Oftentimes in trauma, healing cannot be completed because traumatic experience becomes locked in various areas of the brain. We don't work trauma through by just talking about it. Talking is primarily a left hemisphere activity. In order to complete the healing process, a traumatized person must access the limbic system and the right hemisphere of the brain, where images, body sensations and feelings are stored. By activating this area of the brain and accessing the stored images, body sensations and feelings, a person is able to attach meaning to them and move this traumatic material to more adaptive resolution.

The changes in the neuronal network of a traumatized person make for extreme responsiveness to direct contact with the experiential self, through avenues of sensation, perception, and emotion. In this way the gentle but potent ministrations of guided imagery become a powerful treatment of choice.

Rebalancing Biochemistry

Trauma survivors experience extreme swings in their biochemistry, from the jolts of Cortisol, epinephrine, and norepinephrine that accompany flashbacks, nightmares, and intrusive memories, to the body's built-in pharmacy of relaxants and endogenous opioids. Most of the time the body rebalances on its own after a traumatic event, returning to normal homeostatic business as usual within a few weeks or months.

Most people, however, experience at least several weeks immediately following a traumatic event when their systems are stressed and out of balance, and when Cortisol levels are significantly, abnormally elevated. This is the biochemical counterpart to feeling anxious, hypervigilant, angry, tearful, panicky, upset, irritable, fearful, rageful, or terrified.

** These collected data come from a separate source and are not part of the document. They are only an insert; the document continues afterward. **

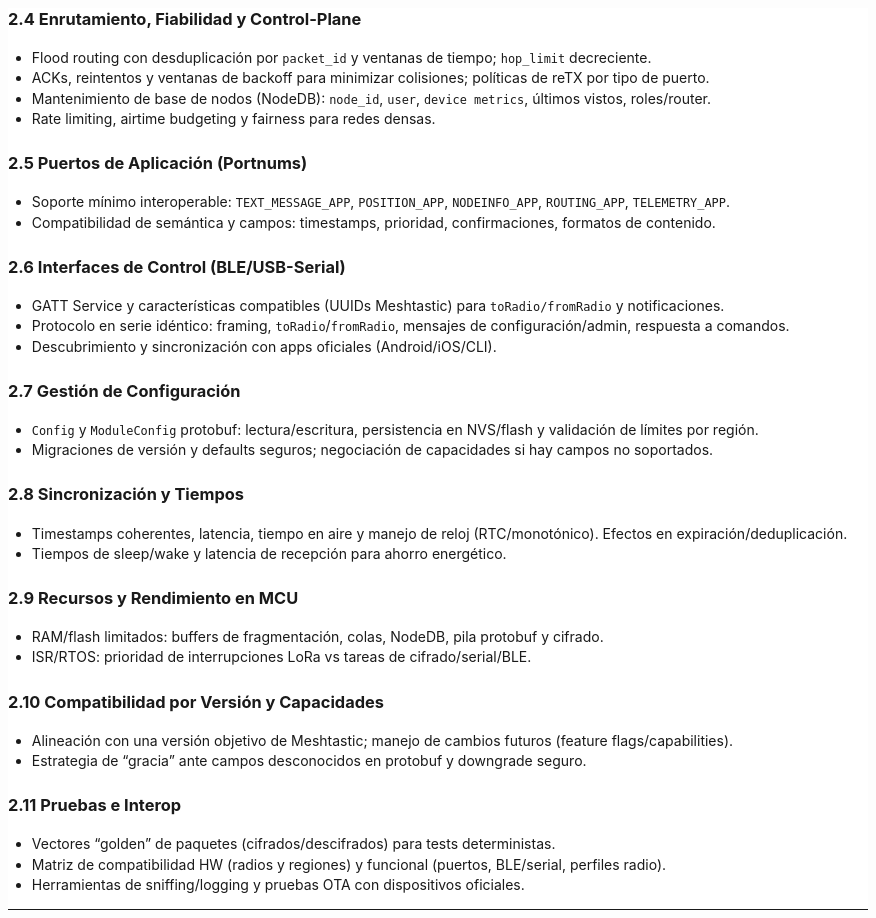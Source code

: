### 2.4 Enrutamiento, Fiabilidad y Control-Plane
- Flood routing con desduplicación por `packet_id` y ventanas de tiempo; `hop_limit` decreciente.
- ACKs, reintentos y ventanas de backoff para minimizar colisiones; políticas de reTX por tipo de puerto.
- Mantenimiento de base de nodos (NodeDB): `node_id`, `user`, `device metrics`, últimos vistos, roles/router.
- Rate limiting, airtime budgeting y fairness para redes densas.

### 2.5 Puertos de Aplicación (Portnums)
- Soporte mínimo interoperable: `TEXT_MESSAGE_APP`, `POSITION_APP`, `NODEINFO_APP`, `ROUTING_APP`, `TELEMETRY_APP`.
- Compatibilidad de semántica y campos: timestamps, prioridad, confirmaciones, formatos de contenido.

### 2.6 Interfaces de Control (BLE/USB-Serial)
- GATT Service y características compatibles (UUIDs Meshtastic) para `toRadio/fromRadio` y notificaciones.
- Protocolo en serie idéntico: framing, `toRadio`/`fromRadio`, mensajes de configuración/admin, respuesta a comandos.
- Descubrimiento y sincronización con apps oficiales (Android/iOS/CLI).

### 2.7 Gestión de Configuración
- `Config` y `ModuleConfig` protobuf: lectura/escritura, persistencia en NVS/flash y validación de límites por región.
- Migraciones de versión y defaults seguros; negociación de capacidades si hay campos no soportados.

### 2.8 Sincronización y Tiempos
- Timestamps coherentes, latencia, tiempo en aire y manejo de reloj (RTC/monotónico). Efectos en expiración/deduplicación.
- Tiempos de sleep/wake y latencia de recepción para ahorro energético.

### 2.9 Recursos y Rendimiento en MCU
- RAM/flash limitados: buffers de fragmentación, colas, NodeDB, pila protobuf y cifrado.
- ISR/RTOS: prioridad de interrupciones LoRa vs tareas de cifrado/serial/BLE.

### 2.10 Compatibilidad por Versión y Capacidades
- Alineación con una versión objetivo de Meshtastic; manejo de cambios futuros (feature flags/capabilities).
- Estrategia de “gracia” ante campos desconocidos en protobuf y downgrade seguro.

### 2.11 Pruebas e Interop
- Vectores “golden” de paquetes (cifrados/descifrados) para tests deterministas.
- Matriz de compatibilidad HW (radios y regiones) y funcional (puertos, BLE/serial, perfiles radio).
- Herramientas de sniffing/logging y pruebas OTA con dispositivos oficiales.

---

Should these symptoms become chronic over several years, the survivor runs the paradoxical risk of then chronically underproducing Cortisol, with depressed levels that are punctuated now and then by occasional alarm states that shoot it through the roof. Suppressed Cortisol is usually associated with depression, numbness, joylessness, emotional flatness, inaccessibility, fatigue, listlessness, dissociation, and disconnection.

When chronically dysregulated stress hormones infuse the bloodstream for an extended period of time, they can wear away heart muscle, block arteries, create muscle pain, initiate immune and autoimmune problems, and shrink specific areas of the brain. As luck would have it, however, imagery and allied forms of meditation are proven strategies for gently and nonintrusively steering the body's biochemistry back into balance.